Higher education has helped him bridge the gap between Alaska Natives and non-Natives. “As minorities, we have to learn the language of the majority, its values, its religions, its economics, its politics, its idioms, its music, its jokes,” he says. “It doesn't work the other way around.” He says his education helped him become a communicator. “As a legislator, I tried hard to convey our peoples' point of view without getting totally sucked up in the system. I think other minorities will attest to the difficulty of being in a situation where the gears are constantly grinding.”


Retired now but still wishing to communicate, he wrote a book two years ago, "50 Miles From Tomorrow: A Memoir of Alaska and the Real People."


“There has been little in our generation that describes the wrenching changes that we have experienced, such as the arrival of the state in 1959, the effort it made to select 100 million acres of our land, our fight to get a land settlement. Nor, the challenges of setting up 175 village corporations and a dozen regional corporations, the effort to get high schools in our villages, and the children home from Indian boarding schools,” he says. The paperback version came out in March 2010. “It’s also in Korean,” he laughs.


Today things are very different. People mostly use snow machines to get around. Traditional whaling is now done under strict International guidelines, and all Alaskans are deeply dependent on oil.

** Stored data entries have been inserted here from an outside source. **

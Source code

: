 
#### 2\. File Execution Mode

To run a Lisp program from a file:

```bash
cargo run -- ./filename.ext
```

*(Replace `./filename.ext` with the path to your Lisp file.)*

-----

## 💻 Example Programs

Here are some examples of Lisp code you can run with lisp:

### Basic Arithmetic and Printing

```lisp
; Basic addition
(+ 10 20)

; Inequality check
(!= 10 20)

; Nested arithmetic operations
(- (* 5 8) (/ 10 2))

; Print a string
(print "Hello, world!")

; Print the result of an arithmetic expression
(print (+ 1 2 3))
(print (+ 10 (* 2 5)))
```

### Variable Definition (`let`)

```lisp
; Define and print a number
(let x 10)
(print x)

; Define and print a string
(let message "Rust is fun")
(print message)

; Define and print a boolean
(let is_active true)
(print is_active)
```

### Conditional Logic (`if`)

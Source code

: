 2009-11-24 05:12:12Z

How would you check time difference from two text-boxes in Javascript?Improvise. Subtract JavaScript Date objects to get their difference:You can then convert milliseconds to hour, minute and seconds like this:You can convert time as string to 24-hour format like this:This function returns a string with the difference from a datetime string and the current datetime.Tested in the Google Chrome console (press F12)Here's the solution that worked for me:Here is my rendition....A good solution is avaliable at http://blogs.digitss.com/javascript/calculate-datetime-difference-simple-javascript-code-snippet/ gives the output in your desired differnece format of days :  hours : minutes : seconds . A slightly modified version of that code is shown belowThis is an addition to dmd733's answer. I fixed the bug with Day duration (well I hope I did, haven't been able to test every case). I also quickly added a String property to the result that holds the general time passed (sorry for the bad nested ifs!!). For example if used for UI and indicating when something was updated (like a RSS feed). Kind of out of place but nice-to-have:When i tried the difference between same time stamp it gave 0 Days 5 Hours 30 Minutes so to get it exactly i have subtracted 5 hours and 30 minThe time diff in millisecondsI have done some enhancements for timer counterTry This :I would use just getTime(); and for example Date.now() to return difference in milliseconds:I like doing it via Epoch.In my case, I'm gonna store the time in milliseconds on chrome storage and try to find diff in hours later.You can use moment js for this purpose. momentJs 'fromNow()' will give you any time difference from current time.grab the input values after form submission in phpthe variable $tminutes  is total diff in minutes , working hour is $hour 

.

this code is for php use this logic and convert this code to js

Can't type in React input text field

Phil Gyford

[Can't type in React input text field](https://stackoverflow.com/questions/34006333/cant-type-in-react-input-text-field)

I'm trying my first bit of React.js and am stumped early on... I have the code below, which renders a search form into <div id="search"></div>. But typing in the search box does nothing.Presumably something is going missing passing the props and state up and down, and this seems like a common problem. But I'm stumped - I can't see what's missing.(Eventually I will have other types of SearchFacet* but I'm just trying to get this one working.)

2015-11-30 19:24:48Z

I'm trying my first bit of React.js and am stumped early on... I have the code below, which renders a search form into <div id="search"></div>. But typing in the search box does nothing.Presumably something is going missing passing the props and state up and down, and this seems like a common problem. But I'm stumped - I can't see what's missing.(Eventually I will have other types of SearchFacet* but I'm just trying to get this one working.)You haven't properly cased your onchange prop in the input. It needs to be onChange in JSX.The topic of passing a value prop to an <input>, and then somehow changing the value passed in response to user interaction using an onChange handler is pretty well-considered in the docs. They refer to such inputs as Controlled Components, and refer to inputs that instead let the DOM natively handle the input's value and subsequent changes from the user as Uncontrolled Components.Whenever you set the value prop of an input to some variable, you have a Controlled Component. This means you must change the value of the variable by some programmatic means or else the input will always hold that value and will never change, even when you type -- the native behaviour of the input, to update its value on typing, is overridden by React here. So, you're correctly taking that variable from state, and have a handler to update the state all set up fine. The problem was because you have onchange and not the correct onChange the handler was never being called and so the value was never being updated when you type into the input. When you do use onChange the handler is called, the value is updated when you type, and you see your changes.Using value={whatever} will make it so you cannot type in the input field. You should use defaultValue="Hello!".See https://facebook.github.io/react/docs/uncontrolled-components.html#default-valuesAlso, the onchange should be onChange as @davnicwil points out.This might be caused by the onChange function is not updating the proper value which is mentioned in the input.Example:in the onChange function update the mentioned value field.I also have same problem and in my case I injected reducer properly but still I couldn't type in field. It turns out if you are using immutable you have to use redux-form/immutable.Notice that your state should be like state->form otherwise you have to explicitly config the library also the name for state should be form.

“The big challenge is we’ve adjusted to a time of plenty because Alaska has been a wealthy state because of oil production. The big change is if we can adjust to less?” He says in 1988 two-million barrels of oil were drilled daily. It’s now down to 650,000 barrels of oil, and the production is declining about 5 percent each year.


He thinks, perhaps, his people will have to go back to what has sustained them for ages, the whales, the seals, the caribou, and the plants. “In the end, they are the very sources of survival we have depended on for 10 thousand years,” he says.


As for Hensley, his next effort is to leave a lasting legacy for his Inupiat (the plural of Inupiaq) people. “My dream is to have my memoir translated to Inupiaq,” he shares. It would be an audio book so folks could hear and learn or remember how to speak the language.


It’s his love of his people, the land, and the way of life that drives him. He urges folks to visit Alaska from May through August. “But if you want to really feel winter, come in December!” he advises.